Goal of the exercise - Show, from the entries below, every line in which "speech" appears.

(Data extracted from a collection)

———

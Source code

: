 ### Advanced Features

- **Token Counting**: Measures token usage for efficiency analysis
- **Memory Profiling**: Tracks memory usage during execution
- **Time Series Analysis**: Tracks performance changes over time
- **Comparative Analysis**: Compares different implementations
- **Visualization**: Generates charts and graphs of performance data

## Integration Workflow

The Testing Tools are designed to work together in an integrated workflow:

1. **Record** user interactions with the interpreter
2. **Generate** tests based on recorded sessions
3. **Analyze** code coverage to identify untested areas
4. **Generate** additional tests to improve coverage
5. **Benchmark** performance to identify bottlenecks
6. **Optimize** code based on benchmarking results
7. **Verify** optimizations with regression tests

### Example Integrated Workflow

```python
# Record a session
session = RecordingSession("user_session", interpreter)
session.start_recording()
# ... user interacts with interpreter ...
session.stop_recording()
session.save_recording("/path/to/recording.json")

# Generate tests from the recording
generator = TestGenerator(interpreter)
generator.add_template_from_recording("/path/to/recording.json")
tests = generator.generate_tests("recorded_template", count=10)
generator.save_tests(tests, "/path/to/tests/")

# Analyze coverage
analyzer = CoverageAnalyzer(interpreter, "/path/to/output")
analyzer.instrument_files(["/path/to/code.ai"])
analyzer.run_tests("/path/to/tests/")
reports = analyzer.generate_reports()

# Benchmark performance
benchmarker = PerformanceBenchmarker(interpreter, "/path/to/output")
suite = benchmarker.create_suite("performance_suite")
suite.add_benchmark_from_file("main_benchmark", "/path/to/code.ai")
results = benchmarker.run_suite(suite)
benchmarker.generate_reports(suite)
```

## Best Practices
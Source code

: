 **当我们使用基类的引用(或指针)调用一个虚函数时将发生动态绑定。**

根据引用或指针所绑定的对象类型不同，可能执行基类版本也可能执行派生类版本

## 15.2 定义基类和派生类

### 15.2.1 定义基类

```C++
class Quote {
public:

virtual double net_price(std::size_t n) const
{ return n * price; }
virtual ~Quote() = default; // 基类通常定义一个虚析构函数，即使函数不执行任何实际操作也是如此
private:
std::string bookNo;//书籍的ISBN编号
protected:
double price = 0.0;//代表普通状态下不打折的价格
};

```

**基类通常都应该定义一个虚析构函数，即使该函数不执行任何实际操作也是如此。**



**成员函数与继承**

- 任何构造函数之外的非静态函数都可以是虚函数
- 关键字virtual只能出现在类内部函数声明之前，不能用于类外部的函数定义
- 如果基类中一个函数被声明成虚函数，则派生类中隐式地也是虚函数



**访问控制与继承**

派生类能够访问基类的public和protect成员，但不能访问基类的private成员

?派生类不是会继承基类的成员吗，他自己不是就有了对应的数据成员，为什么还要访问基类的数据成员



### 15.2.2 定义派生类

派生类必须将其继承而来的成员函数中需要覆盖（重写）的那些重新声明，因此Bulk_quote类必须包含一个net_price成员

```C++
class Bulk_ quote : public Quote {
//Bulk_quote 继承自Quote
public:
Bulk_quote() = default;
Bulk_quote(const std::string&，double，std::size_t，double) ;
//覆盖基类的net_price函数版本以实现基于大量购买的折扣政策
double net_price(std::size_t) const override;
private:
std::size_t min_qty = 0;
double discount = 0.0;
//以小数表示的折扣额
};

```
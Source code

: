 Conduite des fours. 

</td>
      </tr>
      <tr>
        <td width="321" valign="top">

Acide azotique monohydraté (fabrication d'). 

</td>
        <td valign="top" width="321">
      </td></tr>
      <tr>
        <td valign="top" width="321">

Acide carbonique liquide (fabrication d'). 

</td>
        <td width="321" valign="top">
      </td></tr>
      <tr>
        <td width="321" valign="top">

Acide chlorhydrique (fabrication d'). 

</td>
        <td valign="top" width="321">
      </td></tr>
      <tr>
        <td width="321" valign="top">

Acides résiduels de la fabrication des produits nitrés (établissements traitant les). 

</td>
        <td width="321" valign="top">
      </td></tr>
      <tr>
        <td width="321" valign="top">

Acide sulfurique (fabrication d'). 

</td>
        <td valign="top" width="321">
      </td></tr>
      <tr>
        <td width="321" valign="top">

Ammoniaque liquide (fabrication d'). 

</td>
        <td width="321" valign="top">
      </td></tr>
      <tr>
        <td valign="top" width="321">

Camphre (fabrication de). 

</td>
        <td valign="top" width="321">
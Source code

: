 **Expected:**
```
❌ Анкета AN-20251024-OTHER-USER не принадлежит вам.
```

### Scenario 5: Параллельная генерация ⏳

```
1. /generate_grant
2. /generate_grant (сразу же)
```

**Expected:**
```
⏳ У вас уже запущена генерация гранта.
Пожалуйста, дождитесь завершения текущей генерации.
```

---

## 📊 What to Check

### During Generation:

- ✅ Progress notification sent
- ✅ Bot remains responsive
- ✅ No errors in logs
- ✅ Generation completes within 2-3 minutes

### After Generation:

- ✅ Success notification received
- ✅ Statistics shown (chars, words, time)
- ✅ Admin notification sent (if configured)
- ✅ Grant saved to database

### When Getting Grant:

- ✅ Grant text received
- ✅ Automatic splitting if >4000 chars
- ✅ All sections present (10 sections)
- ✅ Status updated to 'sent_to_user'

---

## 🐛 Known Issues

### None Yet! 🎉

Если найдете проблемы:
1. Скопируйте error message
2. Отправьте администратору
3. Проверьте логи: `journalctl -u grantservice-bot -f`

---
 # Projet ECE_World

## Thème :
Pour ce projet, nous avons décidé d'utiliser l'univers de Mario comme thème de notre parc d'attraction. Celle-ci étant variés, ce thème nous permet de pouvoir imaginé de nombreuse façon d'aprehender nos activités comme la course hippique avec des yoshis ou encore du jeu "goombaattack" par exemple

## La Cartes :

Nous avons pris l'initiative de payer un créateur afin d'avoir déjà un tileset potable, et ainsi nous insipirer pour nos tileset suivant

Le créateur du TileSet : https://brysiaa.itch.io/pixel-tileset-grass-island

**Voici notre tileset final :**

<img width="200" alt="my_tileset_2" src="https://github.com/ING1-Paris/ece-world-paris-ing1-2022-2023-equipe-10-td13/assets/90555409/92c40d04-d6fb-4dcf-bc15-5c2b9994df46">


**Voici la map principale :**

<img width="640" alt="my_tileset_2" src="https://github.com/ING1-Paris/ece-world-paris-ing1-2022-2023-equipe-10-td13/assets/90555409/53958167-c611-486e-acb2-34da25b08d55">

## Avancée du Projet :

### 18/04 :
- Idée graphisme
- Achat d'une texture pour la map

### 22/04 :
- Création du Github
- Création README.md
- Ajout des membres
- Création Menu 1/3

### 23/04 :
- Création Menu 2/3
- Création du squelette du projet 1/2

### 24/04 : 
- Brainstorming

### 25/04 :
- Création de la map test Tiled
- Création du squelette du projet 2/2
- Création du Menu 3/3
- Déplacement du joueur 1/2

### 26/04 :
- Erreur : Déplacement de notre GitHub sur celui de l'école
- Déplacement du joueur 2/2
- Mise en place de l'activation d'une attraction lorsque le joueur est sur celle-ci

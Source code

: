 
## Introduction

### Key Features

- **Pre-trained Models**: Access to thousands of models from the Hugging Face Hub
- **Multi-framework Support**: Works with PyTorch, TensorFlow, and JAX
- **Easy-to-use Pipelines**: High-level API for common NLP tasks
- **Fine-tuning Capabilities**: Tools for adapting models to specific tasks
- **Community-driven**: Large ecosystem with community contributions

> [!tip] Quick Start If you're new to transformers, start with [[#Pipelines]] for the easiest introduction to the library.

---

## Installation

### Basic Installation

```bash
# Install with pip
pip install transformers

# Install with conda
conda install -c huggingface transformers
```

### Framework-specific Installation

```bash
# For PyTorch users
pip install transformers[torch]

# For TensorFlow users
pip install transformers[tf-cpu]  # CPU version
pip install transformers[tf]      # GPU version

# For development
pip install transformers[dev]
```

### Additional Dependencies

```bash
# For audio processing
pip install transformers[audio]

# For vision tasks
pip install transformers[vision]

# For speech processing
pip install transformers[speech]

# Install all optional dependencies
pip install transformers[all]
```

———

Solution for this task -
# For speech processing
pip install transformers[speech]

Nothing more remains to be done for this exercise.